» **Data in this exercise**
Start of Block
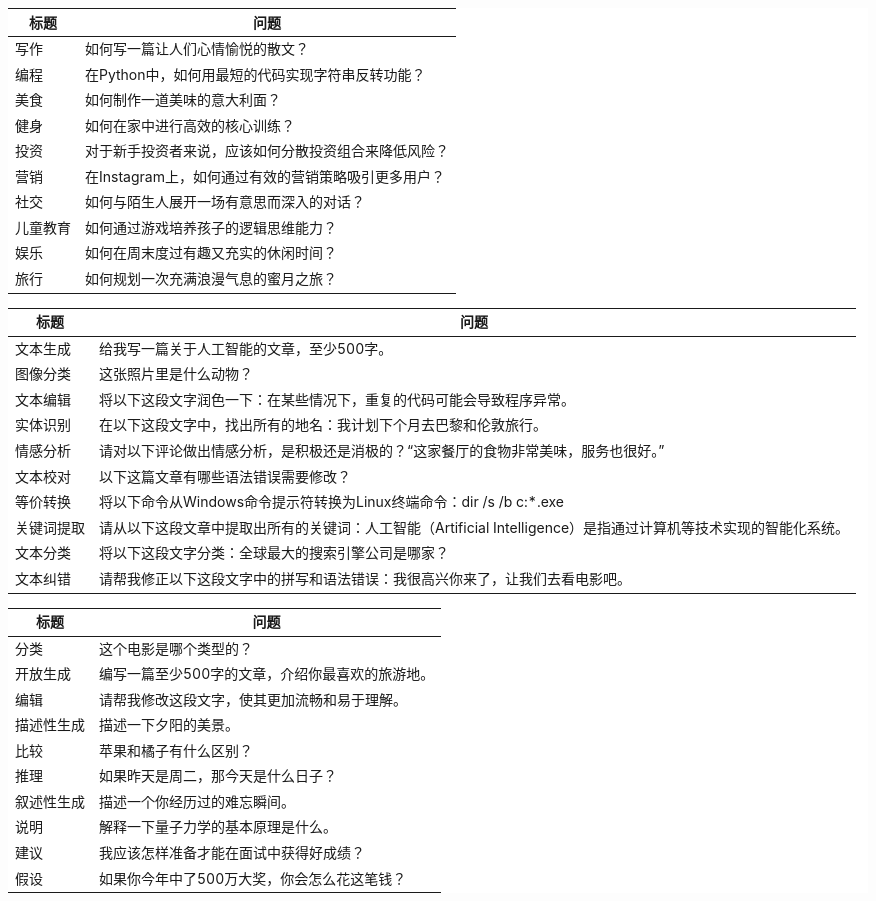 | 标题 | 问题 |
| --- | --- |
| 写作 | 如何写一篇让人们心情愉悦的散文？ |
| 编程 | 在Python中，如何用最短的代码实现字符串反转功能？ |
| 美食 | 如何制作一道美味的意大利面？ |
| 健身 | 如何在家中进行高效的核心训练？ |
| 投资 | 对于新手投资者来说，应该如何分散投资组合来降低风险？ |
| 营销 | 在Instagram上，如何通过有效的营销策略吸引更多用户？ |
| 社交 | 如何与陌生人展开一场有意思而深入的对话？ |
| 儿童教育 | 如何通过游戏培养孩子的逻辑思维能力？ |
| 娱乐 | 如何在周末度过有趣又充实的休闲时间？ |
| 旅行 | 如何规划一次充满浪漫气息的蜜月之旅？ |

| 标题 | 问题 |
| --- | --- |
| 文本生成 | 给我写一篇关于人工智能的文章，至少500字。|
| 图像分类 | 这张照片里是什么动物？|
| 文本编辑 | 将以下这段文字润色一下：在某些情况下，重复的代码可能会导致程序异常。|
| 实体识别 | 在以下这段文字中，找出所有的地名：我计划下个月去巴黎和伦敦旅行。|
| 情感分析 | 请对以下评论做出情感分析，是积极还是消极的？“这家餐厅的食物非常美味，服务也很好。”|
| 文本校对 | 以下这篇文章有哪些语法错误需要修改？|
| 等价转换 | 将以下命令从Windows命令提示符转换为Linux终端命令：dir /s /b c:\*.exe|
| 关键词提取 | 请从以下这段文章中提取出所有的关键词：人工智能（Artificial Intelligence）是指通过计算机等技术实现的智能化系统。|
| 文本分类 | 将以下这段文字分类：全球最大的搜索引擎公司是哪家？|
| 文本纠错 | 请帮我修正以下这段文字中的拼写和语法错误：我很高兴你来了，让我们去看电影吧。|

| 标题                                       | 问题                                                               |
| ---------------------------------------- | ---------------------------------------------------------------- |
| 分类        | 这个电影是哪个类型的？                                                   |
| 开放生成     | 编写一篇至少500字的文章，介绍你最喜欢的旅游地。                                        |
| 编辑         | 请帮我修改这段文字，使其更加流畅和易于理解。                                            |
| 描述性生成    | 描述一下夕阳的美景。                                                     |
| 比较        | 苹果和橘子有什么区别？                                                     |
| 推理        | 如果昨天是周二，那今天是什么日子？                                                |
| 叙述性生成    | 描述一个你经历过的难忘瞬间。                                                  |
| 说明        | 解释一下量子力学的基本原理是什么。                                               |
| 建议        | 我应该怎样准备才能在面试中获得好成绩？                                             |
| 假设        | 如果你今年中了500万大奖，你会怎么花这笔钱？                                         |
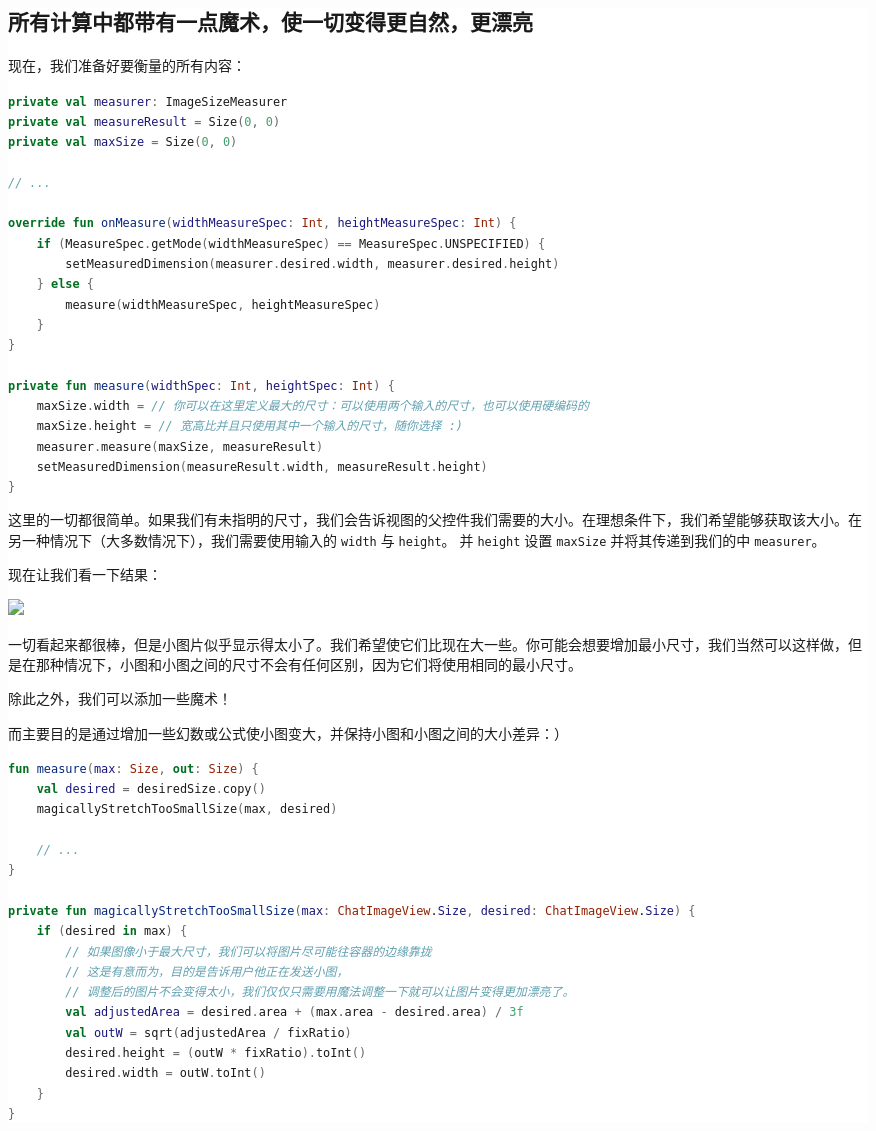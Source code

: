 
## 所有计算中都带有一点魔术，使一切变得更自然，更漂亮

现在，我们准备好要衡量的所有内容：

```Kotlin
private val measurer: ImageSizeMeasurer
private val measureResult = Size(0, 0)
private val maxSize = Size(0, 0)

// ...

override fun onMeasure(widthMeasureSpec: Int, heightMeasureSpec: Int) {
    if (MeasureSpec.getMode(widthMeasureSpec) == MeasureSpec.UNSPECIFIED) {
        setMeasuredDimension(measurer.desired.width, measurer.desired.height)
    } else {
        measure(widthMeasureSpec, heightMeasureSpec)
    }
}

private fun measure(widthSpec: Int, heightSpec: Int) {
    maxSize.width = // 你可以在这里定义最大的尺寸：可以使用两个输入的尺寸，也可以使用硬编码的
    maxSize.height = // 宽高比并且只使用其中一个输入的尺寸，随你选择 :)
    measurer.measure(maxSize, measureResult)
    setMeasuredDimension(measureResult.width, measureResult.height)
}
```

这里的一切都很简单。如果我们有未指明的尺寸，我们会告诉视图的父控件我们需要的大小。在理想条件下，我们希望能够获取该大小。在另一种情况下（大多数情况下），我们需要使用输入的 `width` 与 `height`。
并 `height` 设置 `maxSize` 并将其传递到我们的中 `measurer`。

现在让我们看一下结果：

![](https://cdn-images-1.medium.com/max/2000/1*lTedeH88K2J4Z8snpeSOfw.png)

一切看起来都很棒，但是小图片似乎显示得太小了。我们希望使它们比现在大一些。你可能会想要增加最小尺寸，我们当然可以这样做，但是在那种情况下，小图和小图之间的尺寸不会有任何区别，因为它们将使用相同的最小尺寸。

除此之外，我们可以添加一些魔术！

而主要目的是通过增加一些幻数或公式使小图变大，并保持小图和小图之间的大小差异：）

```Kotlin
fun measure(max: Size, out: Size) {
    val desired = desiredSize.copy()
    magicallyStretchTooSmallSize(max, desired)

    // ... 
}

private fun magicallyStretchTooSmallSize(max: ChatImageView.Size, desired: ChatImageView.Size) {
    if (desired in max) {
        // 如果图像小于最大尺寸，我们可以将图片尽可能往容器的边缘靠拢
        // 这是有意而为，目的是告诉用户他正在发送小图，
        // 调整后的图片不会变得太小，我们仅仅只需要用魔法调整一下就可以让图片变得更加漂亮了。
        val adjustedArea = desired.area + (max.area - desired.area) / 3f
        val outW = sqrt(adjustedArea / fixRatio)
        desired.height = (outW * fixRatio).toInt()
        desired.width = outW.toInt()
    }
}
```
End of Block
Using the records above, report each line with the string "outW".

» **The completed task**
        val outW = sqrt(adjustedArea / fixRatio)
        desired.height = (outW * fixRatio).toInt()
        desired.width = outW.toInt()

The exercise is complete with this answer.